WORLD> Asia-Pacific
ROK stalls on military service option
(Agencies)
Updated: 2008-12-25 07:46

The Republic of Korea (ROK) is not ready to allow conscientious objectors to perform a humanitarian alternative to compulsory military service because the public does not like the idea, the Defense Ministry said Wednesday.


Since 1948, all physically fit ROK men aged 18 to 30 have had to serve at least two years in the military. Nearly 5,000 men, mostly Jehovah's Witnesses, have refused to perform military service since 2001. Objectors are usually imprisoned for 18 months.

Seoul had touted the idea of introducing an alternative to conscription early next year, under which objectors would live and work in special hospitals and care for senior citizens, as well as the disabled, lepers and mental patients. The ministry said last year it would conduct studies and seek a national consensus on the issue.

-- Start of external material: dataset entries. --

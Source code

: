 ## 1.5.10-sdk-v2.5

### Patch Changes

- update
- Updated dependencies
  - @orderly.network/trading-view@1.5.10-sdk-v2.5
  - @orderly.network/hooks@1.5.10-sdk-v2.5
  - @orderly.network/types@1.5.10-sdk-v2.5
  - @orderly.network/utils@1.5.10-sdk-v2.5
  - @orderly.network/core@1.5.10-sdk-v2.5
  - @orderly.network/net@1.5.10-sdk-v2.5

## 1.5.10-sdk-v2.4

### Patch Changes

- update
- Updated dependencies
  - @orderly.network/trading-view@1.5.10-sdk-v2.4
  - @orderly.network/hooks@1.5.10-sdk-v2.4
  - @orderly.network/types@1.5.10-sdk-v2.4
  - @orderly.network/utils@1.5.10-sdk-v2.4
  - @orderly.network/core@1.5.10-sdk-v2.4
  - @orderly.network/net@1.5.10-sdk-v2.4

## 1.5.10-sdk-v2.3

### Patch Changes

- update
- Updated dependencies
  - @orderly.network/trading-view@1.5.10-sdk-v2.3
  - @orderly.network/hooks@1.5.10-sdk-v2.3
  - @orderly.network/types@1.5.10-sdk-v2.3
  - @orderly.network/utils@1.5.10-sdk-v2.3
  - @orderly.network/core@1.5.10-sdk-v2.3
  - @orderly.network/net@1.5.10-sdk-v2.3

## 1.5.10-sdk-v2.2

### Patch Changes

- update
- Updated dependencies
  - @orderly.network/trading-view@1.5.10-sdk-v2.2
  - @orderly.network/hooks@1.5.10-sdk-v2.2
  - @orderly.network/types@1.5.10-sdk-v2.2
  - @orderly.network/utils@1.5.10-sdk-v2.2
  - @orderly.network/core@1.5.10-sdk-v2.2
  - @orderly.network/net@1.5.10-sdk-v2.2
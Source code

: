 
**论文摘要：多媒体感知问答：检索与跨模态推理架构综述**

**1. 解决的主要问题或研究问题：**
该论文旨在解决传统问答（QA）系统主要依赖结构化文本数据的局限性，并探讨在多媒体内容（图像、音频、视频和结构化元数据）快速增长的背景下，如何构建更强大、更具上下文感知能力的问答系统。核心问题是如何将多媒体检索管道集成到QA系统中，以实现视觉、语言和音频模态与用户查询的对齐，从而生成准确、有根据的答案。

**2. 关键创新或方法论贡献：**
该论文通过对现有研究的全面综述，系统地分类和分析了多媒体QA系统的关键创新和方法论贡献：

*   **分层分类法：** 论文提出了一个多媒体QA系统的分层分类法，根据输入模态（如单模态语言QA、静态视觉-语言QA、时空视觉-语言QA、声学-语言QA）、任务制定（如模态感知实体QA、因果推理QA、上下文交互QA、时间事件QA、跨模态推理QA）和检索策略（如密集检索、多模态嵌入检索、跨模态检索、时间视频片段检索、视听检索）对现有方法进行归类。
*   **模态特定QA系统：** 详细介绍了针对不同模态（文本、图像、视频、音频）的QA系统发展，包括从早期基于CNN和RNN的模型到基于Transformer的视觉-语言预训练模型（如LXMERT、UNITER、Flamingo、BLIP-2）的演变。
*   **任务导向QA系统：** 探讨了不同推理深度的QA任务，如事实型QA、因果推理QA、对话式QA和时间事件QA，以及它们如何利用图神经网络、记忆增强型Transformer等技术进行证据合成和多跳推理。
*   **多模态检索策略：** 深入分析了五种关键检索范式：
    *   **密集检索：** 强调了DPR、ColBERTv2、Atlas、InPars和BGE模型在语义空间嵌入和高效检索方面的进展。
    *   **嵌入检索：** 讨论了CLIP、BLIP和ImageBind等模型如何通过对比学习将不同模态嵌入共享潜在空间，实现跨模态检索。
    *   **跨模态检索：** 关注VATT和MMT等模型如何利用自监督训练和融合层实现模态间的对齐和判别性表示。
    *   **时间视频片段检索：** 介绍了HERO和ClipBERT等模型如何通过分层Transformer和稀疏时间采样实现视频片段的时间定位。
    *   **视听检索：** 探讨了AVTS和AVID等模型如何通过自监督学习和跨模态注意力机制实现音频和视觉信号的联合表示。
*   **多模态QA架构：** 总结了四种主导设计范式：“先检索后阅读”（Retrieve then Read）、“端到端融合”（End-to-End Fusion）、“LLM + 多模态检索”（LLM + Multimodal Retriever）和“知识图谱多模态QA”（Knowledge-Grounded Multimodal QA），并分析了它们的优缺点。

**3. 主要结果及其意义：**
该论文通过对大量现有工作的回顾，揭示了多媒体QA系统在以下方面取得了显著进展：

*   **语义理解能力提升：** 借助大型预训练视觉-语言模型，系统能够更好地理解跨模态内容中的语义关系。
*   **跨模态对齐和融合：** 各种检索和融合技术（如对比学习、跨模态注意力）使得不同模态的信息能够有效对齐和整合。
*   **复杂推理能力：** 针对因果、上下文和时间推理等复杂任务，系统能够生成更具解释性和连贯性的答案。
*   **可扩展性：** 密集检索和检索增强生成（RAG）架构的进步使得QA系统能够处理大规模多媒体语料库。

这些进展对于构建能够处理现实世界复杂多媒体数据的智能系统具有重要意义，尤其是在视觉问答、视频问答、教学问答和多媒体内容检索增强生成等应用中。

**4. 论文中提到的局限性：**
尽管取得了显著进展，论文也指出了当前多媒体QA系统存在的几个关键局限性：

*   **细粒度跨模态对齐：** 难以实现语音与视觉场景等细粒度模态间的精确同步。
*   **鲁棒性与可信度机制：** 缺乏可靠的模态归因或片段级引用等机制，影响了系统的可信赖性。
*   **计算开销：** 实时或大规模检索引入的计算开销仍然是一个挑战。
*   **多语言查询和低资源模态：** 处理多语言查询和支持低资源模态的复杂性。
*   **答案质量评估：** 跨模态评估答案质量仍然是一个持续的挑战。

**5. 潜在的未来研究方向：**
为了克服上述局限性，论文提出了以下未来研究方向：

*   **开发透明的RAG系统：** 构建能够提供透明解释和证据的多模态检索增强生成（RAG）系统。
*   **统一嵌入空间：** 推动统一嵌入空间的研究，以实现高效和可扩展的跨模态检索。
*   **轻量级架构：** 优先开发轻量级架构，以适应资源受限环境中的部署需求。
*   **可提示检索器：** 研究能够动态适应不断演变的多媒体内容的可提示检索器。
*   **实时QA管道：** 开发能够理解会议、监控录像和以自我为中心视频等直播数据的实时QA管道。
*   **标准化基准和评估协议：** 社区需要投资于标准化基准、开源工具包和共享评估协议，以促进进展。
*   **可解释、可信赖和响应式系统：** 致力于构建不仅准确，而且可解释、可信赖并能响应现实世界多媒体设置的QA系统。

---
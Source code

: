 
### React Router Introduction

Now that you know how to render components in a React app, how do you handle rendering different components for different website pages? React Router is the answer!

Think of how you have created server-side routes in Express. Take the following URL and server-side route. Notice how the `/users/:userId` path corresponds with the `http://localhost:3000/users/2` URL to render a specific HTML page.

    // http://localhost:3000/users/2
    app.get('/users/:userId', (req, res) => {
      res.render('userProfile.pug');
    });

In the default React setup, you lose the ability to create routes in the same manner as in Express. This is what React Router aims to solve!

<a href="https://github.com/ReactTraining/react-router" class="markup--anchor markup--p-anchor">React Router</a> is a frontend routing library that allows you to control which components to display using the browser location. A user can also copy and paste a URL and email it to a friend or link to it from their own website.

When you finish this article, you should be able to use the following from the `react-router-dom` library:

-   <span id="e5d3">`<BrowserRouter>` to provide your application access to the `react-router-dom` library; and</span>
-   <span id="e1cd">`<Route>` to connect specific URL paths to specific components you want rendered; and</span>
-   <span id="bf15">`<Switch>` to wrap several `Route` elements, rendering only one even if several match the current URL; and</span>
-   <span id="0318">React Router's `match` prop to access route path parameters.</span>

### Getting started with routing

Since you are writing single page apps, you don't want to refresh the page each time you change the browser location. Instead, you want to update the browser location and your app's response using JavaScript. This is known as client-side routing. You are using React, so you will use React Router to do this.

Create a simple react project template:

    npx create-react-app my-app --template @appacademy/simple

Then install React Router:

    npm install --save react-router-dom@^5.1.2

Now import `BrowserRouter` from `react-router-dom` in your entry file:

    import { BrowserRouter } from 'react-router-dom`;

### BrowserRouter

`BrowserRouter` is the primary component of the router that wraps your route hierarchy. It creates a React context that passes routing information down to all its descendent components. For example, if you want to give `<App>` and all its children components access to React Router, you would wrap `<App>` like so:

A survey commissioned by the Defense Ministry and conducted by an independent polling company last month found that 68 percent of respondents oppose the introduction of an alternative system, the ministry said yesterday. The survey polled 2,000 adults by telephone and had a margin of error of plus or minus 2.19 percentage points. The respondents were selected to represent a broad section of society from across the country, encompassing people of all ages, gender and education.

Those opposed to an alternative said the system could be abused to avoid the obligation of mandatory military service and that it would dampen the morale of soldiers, the survey found.

"We can say that it is still too early to allow an alternative service for objectors," ministry spokesman Won Tae-jae said. He said the government would continue to study the issue and that the survey's results did not mean the idea of an alternative system had been scrapped altogether.

A ministry official speaking on customary condition of anonymity said there was no definitive criteria for finding a national consensus on the issue, but that the government was trying to gauge public opinion through hearings and polls.

The government has conducted one public hearing and one opinion poll, but plans to do more, he said.

The alternative proposal was drawn up under the liberal government of former President Roh Moo-hyun. Conservative critics claim it would undermine the ROK's conscription system aimed at deterring aggression from the Democratic People's Republic of Korea (DPRK).

The two Koreas are still technically at war after their 1950-53 Korean War ended in a truce, not a peace treaty.